Pakistani opposition parties tried to forge a united front on Wednesday against military President Pervez Musharraf who insisted a state of emergency was necessary for fair elections.
United States ally Musharraf, who took power in a 1999 coup, declared emergency rule in nuclear-armed Pakistan on November 3 when he suspended the Constitution, rounded up thousands of opponents and curbed the media.
”We are ready to set aside our differences with the People’s Party,” former prime minister Nawaz Sharif said by telephone from Saudi Arabia, referring to the party of another former prime minister, Benazir Bhutto.
Bhutto, who had been in power-sharing talks with Musharraf for months, returned home in October from eight years of self-imposed exile and aimed to work with the president on a transition to civilian rule.
Then came the crackdown. After police stifled a protest by Bhutto on Tuesday and put her under house arrest, she announced her talks with Musharraf were over, and for the first time called on him to step down as president as well as army chief.
She said her party might boycott a parliamentary election Musharraf has promised to hold by January 9.
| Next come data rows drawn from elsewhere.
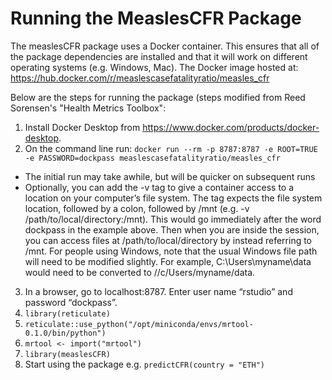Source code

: # Running the MeaslesCFR Package
The measlesCFR package uses a Docker container. This ensures that all of the
package dependencies are installed and that it will work on different operating
systems (e.g. Windows, Mac). The Docker image hosted at: https://hub.docker.com/r/measlescasefatalityratio/measles_cfr

Below are the steps for running the package (steps modified from Reed Sorensen's "Health Metrics Toolbox":
1. Install Docker Desktop from https://www.docker.com/products/docker-desktop.
2. On the command line run: `docker run --rm -p 8787:8787 -e ROOT=TRUE -e PASSWORD=dockpass measlescasefatalityratio/measles_cfr`
  - The initial run may take awhile, but will be quicker on subsequent runs
  - Optionally, you can add the -v tag to give a container access to a location on your
    computer’s file system. The tag expects the file system location, followed by a colon,
    followed by /mnt (e.g. -v /path/to/local/directory:/mnt). This would go immediately after the
    word dockpass in the example above. Then when you are inside the session, you can access
    files at /path/to/local/directory by instead referring to /mnt. For people using Windows,
    note that the usual Windows file path will need to be modified slightly. For example,
    C:\Users\myname\data would need to be converted to //c/Users/myname/data.
3. In a browser, go to localhost:8787. Enter user name “rstudio” and password “dockpass”.
4. `library(reticulate)`
5. `reticulate::use_python("/opt/miniconda/envs/mrtool-0.1.0/bin/python")`
6. `mrtool <- import("mrtool")`
7. `library(measlesCFR)`
8. Start using the package e.g. `predictCFR(country = "ETH")`


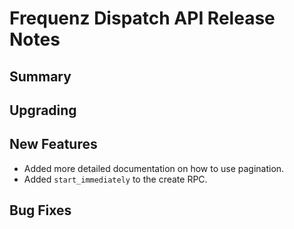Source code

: # Frequenz Dispatch API Release Notes

## Summary

<!-- Here goes a general summary of what this release is about -->

## Upgrading

<!-- Here goes notes on how to upgrade from previous versions, including deprecations and what they should be replaced with -->

## New Features

* Added more detailed documentation on how to use pagination.
* Added `start_immediately` to the create RPC.

## Bug Fixes

<!-- Here goes notable bug fixes that are worth a special mention or explanation -->
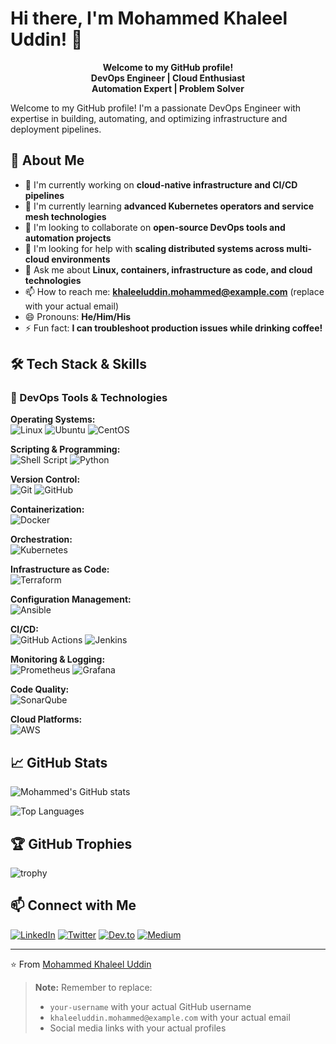 # Hi there, I'm Mohammed Khaleel Uddin! 👋

<!-- GitHub doesn't always render external animated SVGs properly -->
<p align="center">
  <strong>Welcome to my GitHub profile!</strong><br>
  <strong>DevOps Engineer | Cloud Enthusiast</strong><br>
  <strong>Automation Expert | Problem Solver</strong>
</p>

Welcome to my GitHub profile! I'm a passionate DevOps Engineer with expertise in building, automating, and optimizing infrastructure and deployment pipelines.

## 🚀 About Me

- 🔭 I'm currently working on **cloud-native infrastructure and CI/CD pipelines**
- 🌱 I'm currently learning **advanced Kubernetes operators and service mesh technologies**
- 👯 I'm looking to collaborate on **open-source DevOps tools and automation projects**
- 🤔 I'm looking for help with **scaling distributed systems across multi-cloud environments**
- 💬 Ask me about **Linux, containers, infrastructure as code, and cloud technologies**
- 📫 How to reach me: **khaleeluddin.mohammed@example.com** (replace with your actual email)
- 😄 Pronouns: **He/Him/His**
- ⚡ Fun fact: **I can troubleshoot production issues while drinking coffee!**

## 🛠️ Tech Stack & Skills

### 🔧 DevOps Tools & Technologies

**Operating Systems:** \
![Linux](https://img.shields.io/badge/Linux-FCC624?style=for-the-badge&logo=linux&logoColor=black)
![Ubuntu](https://img.shields.io/badge/Ubuntu-E95420?style=for-the-badge&logo=ubuntu&logoColor=white)
![CentOS](https://img.shields.io/badge/Cent%20OS-262577?style=for-the-badge&logo=CentOS&logoColor=white)

**Scripting & Programming:** \
![Shell Script](https://img.shields.io/badge/Shell_Script-121011?style=for-the-badge&logo=gnu-bash&logoColor=white)
![Python](https://img.shields.io/badge/Python-3776AB?style=for-the-badge&logo=python&logoColor=white)

**Version Control:** \
![Git](https://img.shields.io/badge/Git-F05032?style=for-the-badge&logo=git&logoColor=white)
![GitHub](https://img.shields.io/badge/GitHub-100000?style=for-the-badge&logo=github&logoColor=white)

**Containerization:** \
![Docker](https://img.shields.io/badge/Docker-2496ED?style=for-the-badge&logo=docker&logoColor=white)

**Orchestration:** \
![Kubernetes](https://img.shields.io/badge/Kubernetes-326CE5?style=for-the-badge&logo=kubernetes&logoColor=white)

**Infrastructure as Code:** \
![Terraform](https://img.shields.io/badge/Terraform-7B42BC?style=for-the-badge&logo=terraform&logoColor=white)

**Configuration Management:** \
![Ansible](https://img.shields.io/badge/Ansible-EE0000?style=for-the-badge&logo=ansible&logoColor=white)

**CI/CD:** \
![GitHub Actions](https://img.shields.io/badge/GitHub_Actions-2088FF?style=for-the-badge&logo=github-actions&logoColor=white)
![Jenkins](https://img.shields.io/badge/Jenkins-D24939?style=for-the-badge&logo=Jenkins&logoColor=white)

**Monitoring & Logging:** \
![Prometheus](https://img.shields.io/badge/Prometheus-E6522C?style=for-the-badge&logo=Prometheus&logoColor=white)
![Grafana](https://img.shields.io/badge/Grafana-F46800?style=for-the-badge&logo=grafana&logoColor=white)

**Code Quality:** \
![SonarQube](https://img.shields.io/badge/SonarQube-4E9BCD?style=for-the-badge&logo=sonarqube&logoColor=white)

**Cloud Platforms:** \
![AWS](https://img.shields.io/badge/AWS-232F3E?style=for-the-badge&logo=amazon-aws&logoColor=white)

## 📈 GitHub Stats

![Mohammed's GitHub stats](https://github-readme-stats.vercel.app/api?username=your-username&show_icons=true&theme=radical)

![Top Languages](https://github-readme-stats.vercel.app/api/top-langs/?username=your-username&layout=compact&theme=radical)

## 🏆 GitHub Trophies

![trophy](https://github-profile-trophy.vercel.app/?username=your-username&theme=onedark)

## 📫 Connect with Me

[![LinkedIn](https://img.shields.io/badge/LinkedIn-0077B5?style=for-the-badge&logo=linkedin&logoColor=white)](https://www.linkedin.com/in/yourprofile/)
[![Twitter](https://img.shields.io/badge/Twitter-1DA1F2?style=for-the-badge&logo=twitter&logoColor=white)](https://twitter.com/yourprofile)
[![Dev.to](https://img.shields.io/badge/dev.to-0A0A0A?style=for-the-badge&logo=dev.to&logoColor=white)](https://dev.to/yourprofile)
[![Medium](https://img.shields.io/badge/Medium-12100E?style=for-the-badge&logo=medium&logoColor=white)](https://medium.com/@yourprofile)

---

⭐️ From [Mohammed Khaleel Uddin](https://github.com/your-username)

> **Note:** Remember to replace:
> - `your-username` with your actual GitHub username
> - `khaleeluddin.mohammed@example.com` with your actual email
> - Social media links with your actual profiles
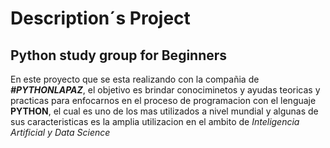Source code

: # Description´s Project

## Python study group for Beginners

En este proyecto que se esta realizando con la compañia de ***#PYTHONLAPAZ***, el objetivo es brindar conociminetos y ayudas teoricas y practicas para enfocarnos en el proceso de programacion con el lenguaje **PYTHON**, el cual es uno de los mas utilizados a nivel mundial y algunas de sus caracteristicas es la amplia utilizacion en el ambito de *Inteligencia Artificial y Data Science*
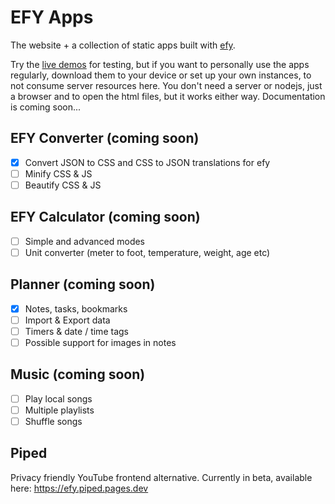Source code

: # EFY Apps

The website + a collection of static apps built with [efy](https://github.com/dragos-efy/efy).

Try the [live demos](https://efy.ooo) for testing, but if you want to personally use the apps regularly, download them to your device or set up your own instances, to not consume server resources here. You don't need a server or nodejs, just a browser and to open the html files, but it works either way. Documentation is coming soon...

## EFY Converter (coming soon)
- [x] Convert JSON to CSS and CSS to JSON translations for efy
- [ ] Minify CSS & JS
- [ ] Beautify CSS & JS

## EFY Calculator (coming soon)
- [ ] Simple and advanced modes
- [ ] Unit converter (meter to foot, temperature, weight, age etc)

## Planner (coming soon)
- [x] Notes, tasks, bookmarks
- [ ] Import & Export data
- [ ] Timers & date / time tags
- [ ] Possible support for images in notes

## Music (coming soon)
- [ ] Play local songs
- [ ] Multiple playlists
- [ ] Shuffle songs

## Piped
Privacy friendly YouTube frontend alternative. Currently in beta, available here: https://efy.piped.pages.dev
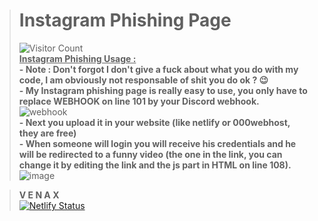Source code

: > # **Instagram Phishing Page**
>![Visitor Count](https://camo.githubusercontent.com/b69e969500158d8cef615ee33731cad5633144db5a13ba089fa5f9c102146d29/68747470733a2f2f6b6f6d617265762e636f6d2f67687076632f3f757365726e616d653d76656e61787974)<br>
**<ins>Instagram Phishing Usage :</ins>**<br>
**- Note : Don't forgot I don't give a fuck about what you do with my code, I am obviously not responsable of shit you do ok ? 😉**<br>
**- My Instagram phishing page is really easy to use, you only have to replace WEBHOOK on line 101 by your Discord webhook.**
![webhook](https://user-images.githubusercontent.com/81310818/123550149-869fee00-d76c-11eb-9938-34a444eb00e1.PNG)<br>
**- Next you upload it in your website (like netlify or 000webhost, they are free)**<br>
**- When someone will login you will receive his credentials and he will be redirected to a funny video (the one in the link, you can change it by editing the link and the js part in HTML on line 108).**
![image](https://user-images.githubusercontent.com/81310818/123550314-4d1bb280-d76d-11eb-8ca0-cec48b286461.png)<br>

> **V E N A X**<br>
[![Netlify Status](https://api.netlify.com/api/v1/badges/56379f39-69c2-480e-9267-865ededcd39a/deploy-status)](https://app.netlify.com/sites/jav232insta/deploys)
Bhutto also contacted old rivals including Islamist alliance leader Qazi Hussain Ahmed, cricketer-turned-politician Imran Khan, whom police detained on Wednesday, and Sharif’s party to urge a ”coalition of interests”, party officials said.
”She’s trying to unite all political parties on a minimum agenda to return the country to true democracy,” said Latif Khosa, a senator and aide to Bhutto. ”The minimum agenda is the ouster of General Musharraf and formation of a neutral government of national consensus to organise free and fair elections.”
Sharif and Bhutto were bitter rivals during the late 1980s and 1990s. They both served two terms as prime minister until Musharraf ousted Sharif in 1999.
Both Bhutto and Sharif faced corruption charges.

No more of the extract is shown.